Une ombre de la rue

Un personnage (homme ou femme) est là. Un autre arrive. Ne remarquant pas le premier, il se croit seul.

Invisible – Bonjour, je suis l’homme qu’on ne voit pas.

Inaudible – Mais… qui m’appelle ?

Invisible – Je vous rassure, vous n’entendez pas des voix, comme Jeanne d’Arc. Mais je vous disais justement que… J’espère que vous n’êtes pas sourd, au moins ?

Inaudible – Non, non, je vous entends très bien. Mais où êtes-vous ?

Invisible (au public) – C’est le drame de ma vie, je suis complètement transparent.

Inaudible – Et vous vous m’entendez ?

Transparent (au public) – Je le vois très bien bouger les lèvres, mais je n’entends pas du tout ce qu’il me dit…

Inaudible – C’est l’histoire de ma vie, je ne suis pas muet, mais personne ne m’entend. Même pas les sourds.

Transparent – Comment savoir s’il a bien compris ma question, je n’entends pas sa réponse.

Inaudible – Je ne peux pas le voir, et je n’arrive pas à me faire entendre. Ça ne va pas être évident d’avoir une conversation suivie…

Un troisième personnage arrive.

Inodore (s’adressant à celui qu’il voit) – Vous parlez tout seul ?

Inaudible – Ce n’est même pas la peine que je lui réponde…

Invisible – Non, pas du tout, je parlais à ce Monsieur que vous voyez là.

Inodore – C’est curieux, je vous vois ici, et c’est par là que je vous entends !

Invisible – Ah non, mais lui, vous ne risquez pas de l’entendre. C’est l’homme inaudible.

Inodore (un peu perdu) – Ah oui… Et vous ?

Invisible – Je suis l’homme invisible.

Inodore – Je vois… Comme au cinéma, vous voulez dire ?

Invisible – Oui… Sauf que moi, je suis vraiment transparent. Et pour un comédien, croyez-moi, ce n’est pas forcément un avantage.

Inodore – Ça alors… Lui je le distingue parfaitement, mais je n’entends pas ce qu’il me dit, alors que vous…

Invisible – Moi, au moins… même invisible, je reste parfaitement compréhensible.

Inodore – Grâce à Dieu moi aussi.

Invisible – Alors je crois qu’on va bien s’entendre.

Inodore – Pourtant en général, les gens disent qu’ils ne peuvent pas me sentir.

Transparent hume un peu l’air dans sa direction.
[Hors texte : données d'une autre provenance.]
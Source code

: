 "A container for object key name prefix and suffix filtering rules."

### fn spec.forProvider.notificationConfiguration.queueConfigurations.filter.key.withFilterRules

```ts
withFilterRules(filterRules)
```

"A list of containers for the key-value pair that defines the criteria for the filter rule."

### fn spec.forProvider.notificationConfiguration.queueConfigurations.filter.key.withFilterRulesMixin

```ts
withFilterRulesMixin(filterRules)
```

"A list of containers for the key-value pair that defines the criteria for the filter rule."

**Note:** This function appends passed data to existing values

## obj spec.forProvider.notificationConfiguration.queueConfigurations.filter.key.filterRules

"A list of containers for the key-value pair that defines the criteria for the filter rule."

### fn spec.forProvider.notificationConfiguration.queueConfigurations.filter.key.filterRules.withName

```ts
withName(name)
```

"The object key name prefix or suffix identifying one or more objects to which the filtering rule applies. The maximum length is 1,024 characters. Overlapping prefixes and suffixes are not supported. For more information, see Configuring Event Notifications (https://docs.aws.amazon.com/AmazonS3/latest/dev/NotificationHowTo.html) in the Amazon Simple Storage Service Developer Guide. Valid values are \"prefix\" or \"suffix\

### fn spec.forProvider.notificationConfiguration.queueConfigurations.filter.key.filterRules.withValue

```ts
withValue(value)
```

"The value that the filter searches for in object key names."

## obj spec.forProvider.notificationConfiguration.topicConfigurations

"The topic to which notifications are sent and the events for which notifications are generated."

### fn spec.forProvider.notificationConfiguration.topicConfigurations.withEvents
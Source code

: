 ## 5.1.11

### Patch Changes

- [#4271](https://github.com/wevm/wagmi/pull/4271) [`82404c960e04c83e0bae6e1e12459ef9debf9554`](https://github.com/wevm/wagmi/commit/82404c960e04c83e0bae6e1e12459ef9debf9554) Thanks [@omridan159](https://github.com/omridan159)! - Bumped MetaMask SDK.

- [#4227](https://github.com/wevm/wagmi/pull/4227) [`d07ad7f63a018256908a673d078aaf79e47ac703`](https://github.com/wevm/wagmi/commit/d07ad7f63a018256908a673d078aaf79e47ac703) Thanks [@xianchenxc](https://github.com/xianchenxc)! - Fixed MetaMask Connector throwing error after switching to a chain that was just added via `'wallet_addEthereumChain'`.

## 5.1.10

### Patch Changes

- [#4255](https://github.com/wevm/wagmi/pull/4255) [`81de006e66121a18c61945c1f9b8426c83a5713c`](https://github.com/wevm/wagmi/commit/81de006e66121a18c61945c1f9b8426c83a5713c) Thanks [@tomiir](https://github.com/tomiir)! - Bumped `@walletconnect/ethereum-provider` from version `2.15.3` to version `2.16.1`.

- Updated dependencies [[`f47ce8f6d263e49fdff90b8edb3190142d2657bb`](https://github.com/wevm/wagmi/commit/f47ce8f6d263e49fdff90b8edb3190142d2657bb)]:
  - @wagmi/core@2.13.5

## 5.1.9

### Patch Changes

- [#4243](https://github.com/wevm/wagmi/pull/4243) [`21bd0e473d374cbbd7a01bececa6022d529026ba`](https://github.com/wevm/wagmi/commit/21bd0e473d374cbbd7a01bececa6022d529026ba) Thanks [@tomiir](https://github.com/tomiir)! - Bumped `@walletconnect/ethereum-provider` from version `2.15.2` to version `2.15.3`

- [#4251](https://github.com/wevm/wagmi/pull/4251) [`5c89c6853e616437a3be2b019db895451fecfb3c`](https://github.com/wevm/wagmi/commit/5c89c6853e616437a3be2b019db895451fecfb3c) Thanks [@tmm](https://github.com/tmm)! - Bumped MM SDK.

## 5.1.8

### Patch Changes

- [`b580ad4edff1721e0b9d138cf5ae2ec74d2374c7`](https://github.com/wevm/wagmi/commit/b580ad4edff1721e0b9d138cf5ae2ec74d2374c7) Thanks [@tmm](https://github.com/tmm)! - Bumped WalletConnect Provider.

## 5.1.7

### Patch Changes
Inaudible – C’est pourtant vrai. C’est quand les gens ne sentent absolument rien qu’on le remarque.

Inodore – Vous disiez ?

Invisible – Rien. Mais je pensais qu’être inodore, c’est quand même moins gênant que d’être invisible, comme moi, ou inaudible, comme ce pauvre homme.

Inodore renifle dans sa direction, visiblement incommodé.
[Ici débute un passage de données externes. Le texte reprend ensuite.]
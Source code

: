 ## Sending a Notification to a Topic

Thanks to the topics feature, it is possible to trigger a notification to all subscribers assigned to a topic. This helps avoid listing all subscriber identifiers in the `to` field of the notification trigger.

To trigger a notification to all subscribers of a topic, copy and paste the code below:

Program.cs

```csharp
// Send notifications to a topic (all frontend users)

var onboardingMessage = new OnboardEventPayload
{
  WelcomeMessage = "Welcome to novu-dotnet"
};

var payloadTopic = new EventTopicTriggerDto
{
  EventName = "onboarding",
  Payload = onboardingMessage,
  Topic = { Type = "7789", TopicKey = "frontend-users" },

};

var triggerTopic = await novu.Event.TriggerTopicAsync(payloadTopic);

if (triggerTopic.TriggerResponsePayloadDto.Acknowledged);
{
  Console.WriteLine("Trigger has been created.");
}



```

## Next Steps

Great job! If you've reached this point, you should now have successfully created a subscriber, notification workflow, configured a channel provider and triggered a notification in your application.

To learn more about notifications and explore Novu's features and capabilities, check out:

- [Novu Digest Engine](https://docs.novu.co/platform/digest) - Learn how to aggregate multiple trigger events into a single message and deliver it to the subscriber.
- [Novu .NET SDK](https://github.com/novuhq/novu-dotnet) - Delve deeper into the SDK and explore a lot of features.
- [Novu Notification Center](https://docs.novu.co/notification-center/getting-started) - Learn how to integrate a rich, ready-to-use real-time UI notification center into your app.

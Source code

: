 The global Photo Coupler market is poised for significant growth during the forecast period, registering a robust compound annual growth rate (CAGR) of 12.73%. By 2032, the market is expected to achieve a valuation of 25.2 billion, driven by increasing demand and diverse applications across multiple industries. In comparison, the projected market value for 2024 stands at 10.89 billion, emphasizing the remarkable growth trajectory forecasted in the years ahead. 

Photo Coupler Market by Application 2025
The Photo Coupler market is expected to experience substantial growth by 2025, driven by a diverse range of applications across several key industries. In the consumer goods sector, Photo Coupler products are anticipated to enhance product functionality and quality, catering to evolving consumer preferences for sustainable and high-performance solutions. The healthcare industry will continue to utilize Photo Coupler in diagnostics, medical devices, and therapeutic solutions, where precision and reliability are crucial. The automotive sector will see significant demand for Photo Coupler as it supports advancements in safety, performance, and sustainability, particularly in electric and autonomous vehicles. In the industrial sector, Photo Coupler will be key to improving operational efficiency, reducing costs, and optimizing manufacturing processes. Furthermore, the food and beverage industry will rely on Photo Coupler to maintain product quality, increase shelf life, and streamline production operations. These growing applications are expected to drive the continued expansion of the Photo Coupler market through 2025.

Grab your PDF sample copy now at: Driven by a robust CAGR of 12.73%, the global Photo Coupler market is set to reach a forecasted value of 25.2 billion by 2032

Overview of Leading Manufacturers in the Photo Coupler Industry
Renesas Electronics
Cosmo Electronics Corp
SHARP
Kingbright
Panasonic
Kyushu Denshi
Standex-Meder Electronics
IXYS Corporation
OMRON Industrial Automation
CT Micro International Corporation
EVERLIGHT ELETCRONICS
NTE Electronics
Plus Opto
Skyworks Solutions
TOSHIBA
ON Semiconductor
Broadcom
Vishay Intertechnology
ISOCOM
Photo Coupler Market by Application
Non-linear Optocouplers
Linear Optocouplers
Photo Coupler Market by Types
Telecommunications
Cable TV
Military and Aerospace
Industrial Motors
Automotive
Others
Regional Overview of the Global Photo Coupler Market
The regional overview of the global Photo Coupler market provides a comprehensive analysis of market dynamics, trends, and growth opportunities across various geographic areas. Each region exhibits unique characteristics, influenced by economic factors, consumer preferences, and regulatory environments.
Inodore – Pas d’odeur… Dans certains cas, ça peut même être un avantage pour les autres, croyez-moi.

Inaudible (incommodé aussi) – Ah oui, lui on ne le voit pas, mais on sent bien sa présence, c’est sûr….

Invisible – C’est étrange…

Inodore – Quoi donc ?

Invisible – Nous ne sommes que trois, n’est-ce pas ?
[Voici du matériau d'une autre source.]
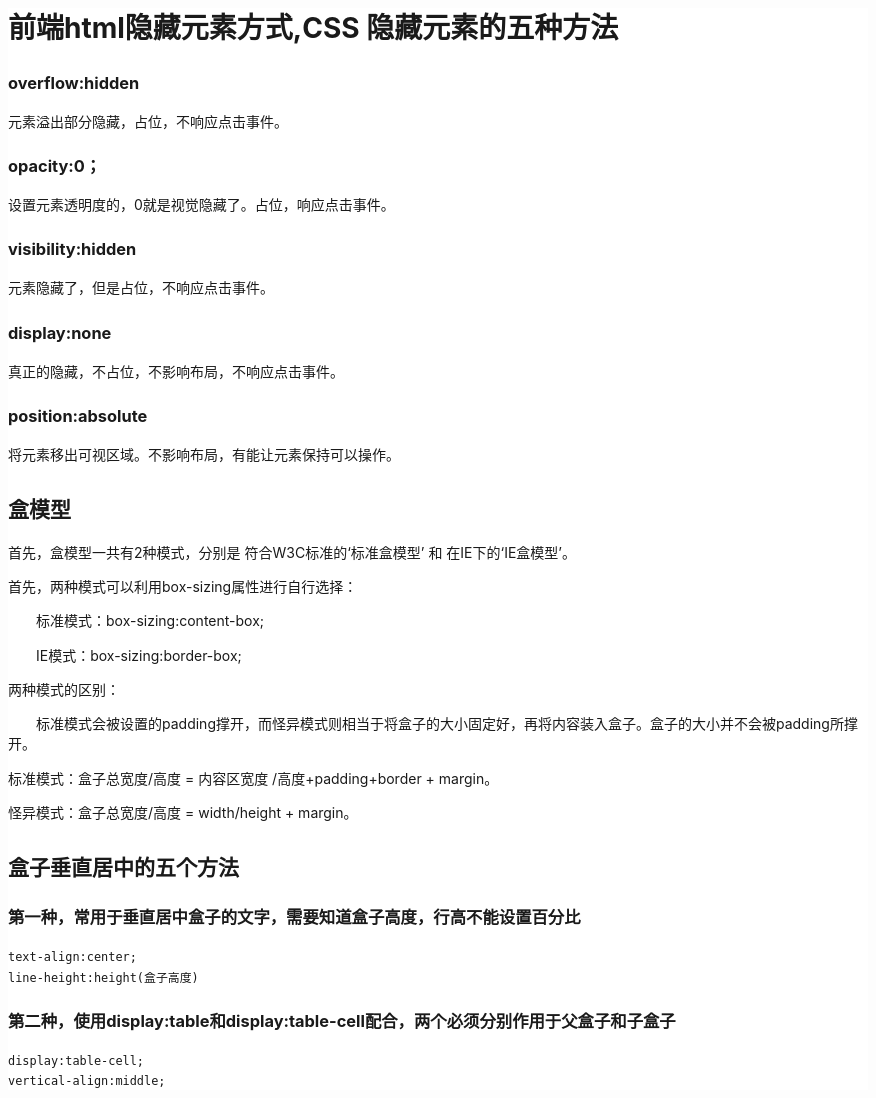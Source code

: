 # 前端html隐藏元素方式,CSS 隐藏元素的五种方法

### overflow:hidden

元素溢出部分隐藏，占位，不响应点击事件。

### opacity:0；

设置元素透明度的，0就是视觉隐藏了。占位，响应点击事件。

### visibility:hidden

元素隐藏了，但是占位，不响应点击事件。

### display:none

真正的隐藏，不占位，不影响布局，不响应点击事件。

### position:absolute

将元素移出可视区域。不影响布局，有能让元素保持可以操作。

## 盒模型

首先，盒模型一共有2种模式，分别是 符合W3C标准的‘标准盒模型’ 和 在IE下的‘IE盒模型’。

首先，两种模式可以利用box-sizing属性进行自行选择：

　　标准模式：box-sizing:content-box;

　　IE模式：box-sizing:border-box;

两种模式的区别：

　　标准模式会被设置的padding撑开，而怪异模式则相当于将盒子的大小固定好，再将内容装入盒子。盒子的大小并不会被padding所撑开。

标准模式：盒子总宽度/高度 = 内容区宽度 /高度+padding+border + margin。

怪异模式：盒子总宽度/高度 = width/height + margin。

## 盒子垂直居中的五个方法

### 第一种，常用于垂直居中盒子的文字，需要知道盒子高度，行高不能设置百分比

```
text-align:center;
line-height:height(盒子高度)
```

### 第二种，使用display:table和display:table-cell配合，两个必须分别作用于父盒子和子盒子

```
display:table-cell;
vertical-align:middle;
```
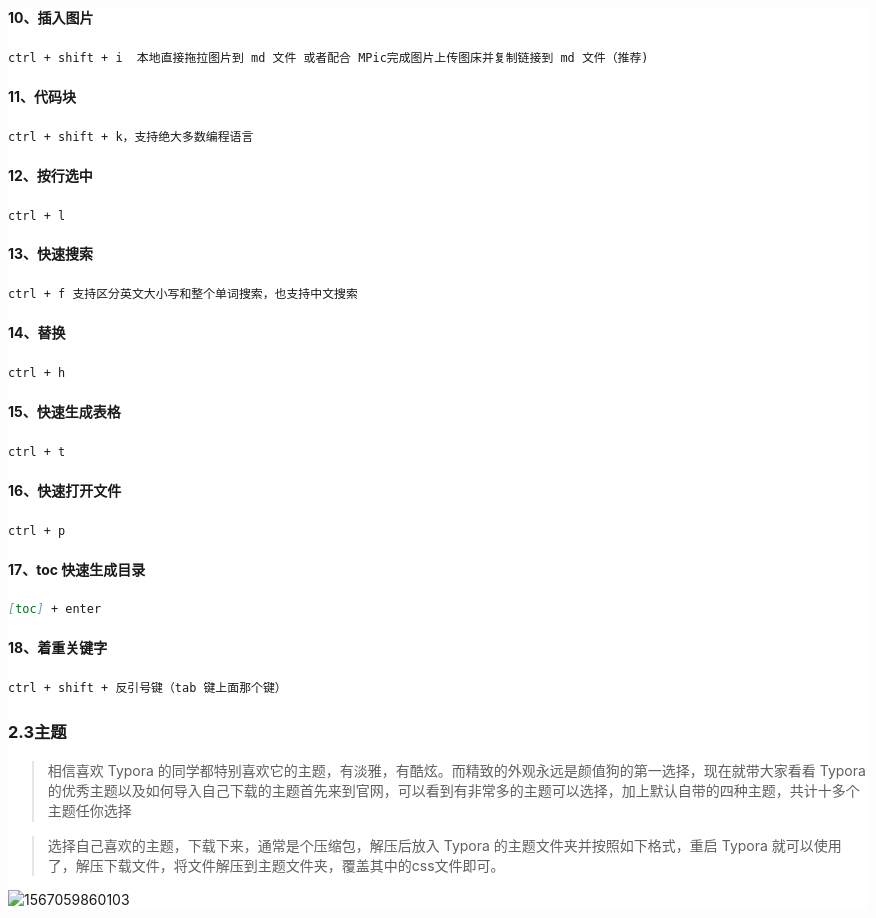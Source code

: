 #### 10、插入图片

```markdown
ctrl + shift + i  本地直接拖拉图片到 md 文件 或者配合 MPic完成图片上传图床并复制链接到 md 文件（推荐) 
```

#### 11、代码块

```markdown
ctrl + shift + k，支持绝大多数编程语言
```

#### 12、按行选中

```markdown
ctrl + l
```

#### 13、快速搜索

```markdown
ctrl + f 支持区分英文大小写和整个单词搜索，也支持中文搜索
```

#### 14、替换

```markdown
ctrl + h
```

#### 15、快速生成表格

```markdown
ctrl + t
```

#### 16、快速打开文件

```markdown
ctrl + p
```

#### 17、toc 快速生成目录

```markdown
[toc] + enter
```

#### 18、着重关键字

```markdown
ctrl + shift + 反引号键（tab 键上面那个键）
```

### 2.3主题

> 相信喜欢 Typora 的同学都特别喜欢它的主题，有淡雅，有酷炫。而精致的外观永远是颜值狗的第一选择，现在就带大家看看 Typora 的优秀主题以及如何导入自己下载的主题首先来到官网，可以看到有非常多的主题可以选择，加上默认自带的四种主题，共计十多个主题任你选择

> 选择自己喜欢的主题，下载下来，通常是个压缩包，解压后放入 Typora 的主题文件夹并按照如下格式，重启 Typora 就可以使用了，解压下载文件，将文件解压到主题文件夹，覆盖其中的css文件即可。

![1567059860103](/public/image/1567059860103.png)
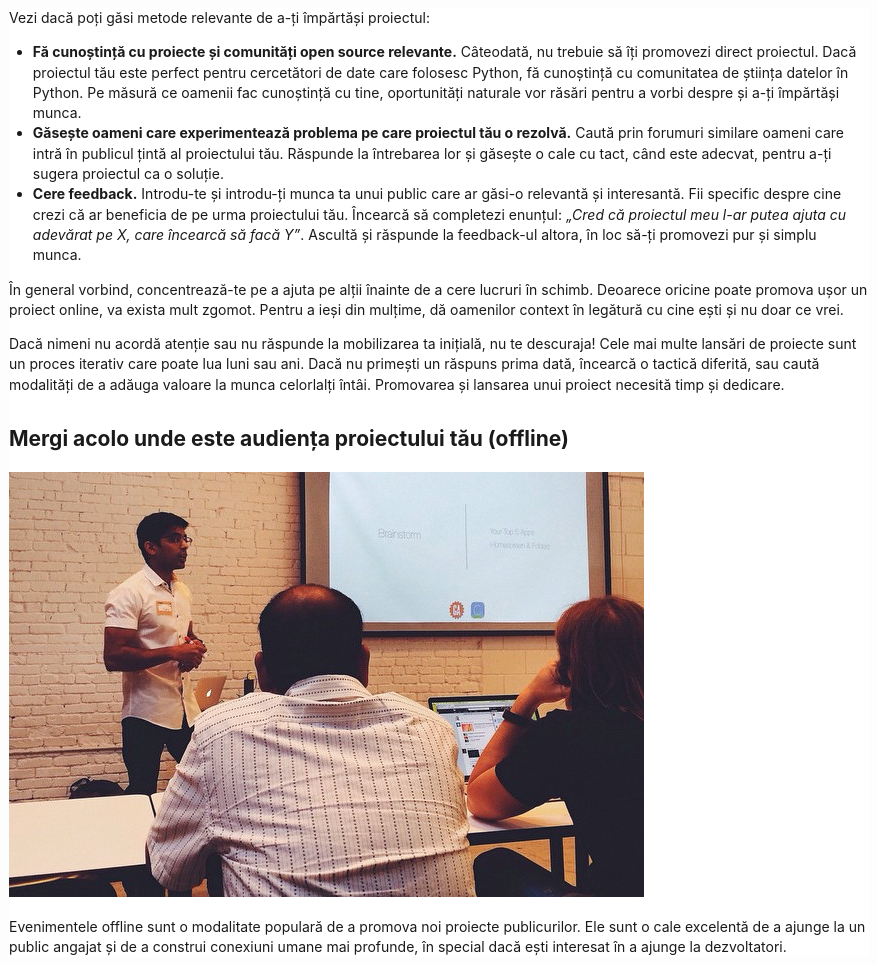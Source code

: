 Vezi dacă poți găsi metode relevante de a-ți împărtăși proiectul:

* **Fă cunoștință cu proiecte și comunități open source relevante.** Câteodată, nu trebuie să îți promovezi direct proiectul. Dacă proiectul tău este perfect pentru cercetători de date care folosesc Python, fă cunoștință cu comunitatea de știința datelor în Python. Pe măsură ce oamenii fac cunoștință cu tine, oportunități naturale vor răsări pentru a vorbi despre și a-ți împărtăși munca.
* **Găsește oameni care experimentează problema pe care proiectul tău o rezolvă.** Caută prin forumuri similare oameni care intră în publicul țintă al proiectului tău. Răspunde la întrebarea lor și găsește o cale cu tact, când este adecvat, pentru a-ți sugera proiectul ca o soluție.
* **Cere feedback.** Introdu-te și introdu-ți munca ta unui public care ar găsi-o relevantă și interesantă. Fii specific despre cine crezi că ar beneficia de pe urma proiectului tău. Încearcă să completezi enunțul: _„Cred că proiectul meu l-ar putea ajuta cu adevărat pe X, care încearcă să facă Y”_. Ascultă și răspunde la feedback-ul altora, în loc să-ți promovezi pur și simplu munca.

În general vorbind, concentrează-te pe a ajuta pe alții înainte de a cere lucruri în schimb. Deoarece oricine poate promova ușor un proiect online, va exista mult zgomot. Pentru a ieși din mulțime, dă oamenilor context în legătură cu cine ești și nu doar ce vrei.

Dacă nimeni nu acordă atenție sau nu răspunde la mobilizarea ta inițială, nu te descuraja! Cele mai multe lansări de proiecte sunt un proces iterativ care poate lua luni sau ani. Dacă nu primești un răspuns prima dată, încearcă o tactică diferită, sau caută modalități de a adăuga valoare la munca celorlalți întâi. Promovarea și lansarea unui proiect necesită timp și dedicare.

## Mergi acolo unde este audiența proiectului tău (offline)

![Vorbind în public](/assets/images/finding-users/public_speaking.jpg)

Evenimentele offline sunt o modalitate populară de a promova noi proiecte publicurilor. Ele sunt o cale excelentă de a ajunge la un public angajat și de a construi conexiuni umane mai profunde, în special dacă ești interesat în a ajunge la dezvoltatori.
Inaudible – Il me semble, non ?

Invisible – Et pourtant… Je sens comme une présence, pas vous ?

Inodore – À part vous, je ne sens rien…

Inaudible – Une présence spirituelle, vous voulez dire ?

Silence.

Invisible – À moins que ce soit lui…

Inaudible – Lui ?

Inodore – Celui qui, en plus d’être invisible, inaudible et inodore…

Inaudible – Est aussi intouchable et complètement insipide.

Inodore – Dieu ? Enfin ça n’a pas de sens…

Inaudible – En tout cas, ça n’a de sens pour aucun des cinq que nous connaissons.

Invisible – À moins qu’il n’émette sur une autre fréquence…

Inaudible – Ah oui… Si Dieu existe, on peut dire que c’est quelqu’un d’excessivement discret…

Un temps.

Inodore – Je me demande même si à un tel niveau de discrétion, on peut encore parler d’exister.

Inaudible – Mouais…

Les deux autres tournent le regard vers lui. Il a l’air étonné.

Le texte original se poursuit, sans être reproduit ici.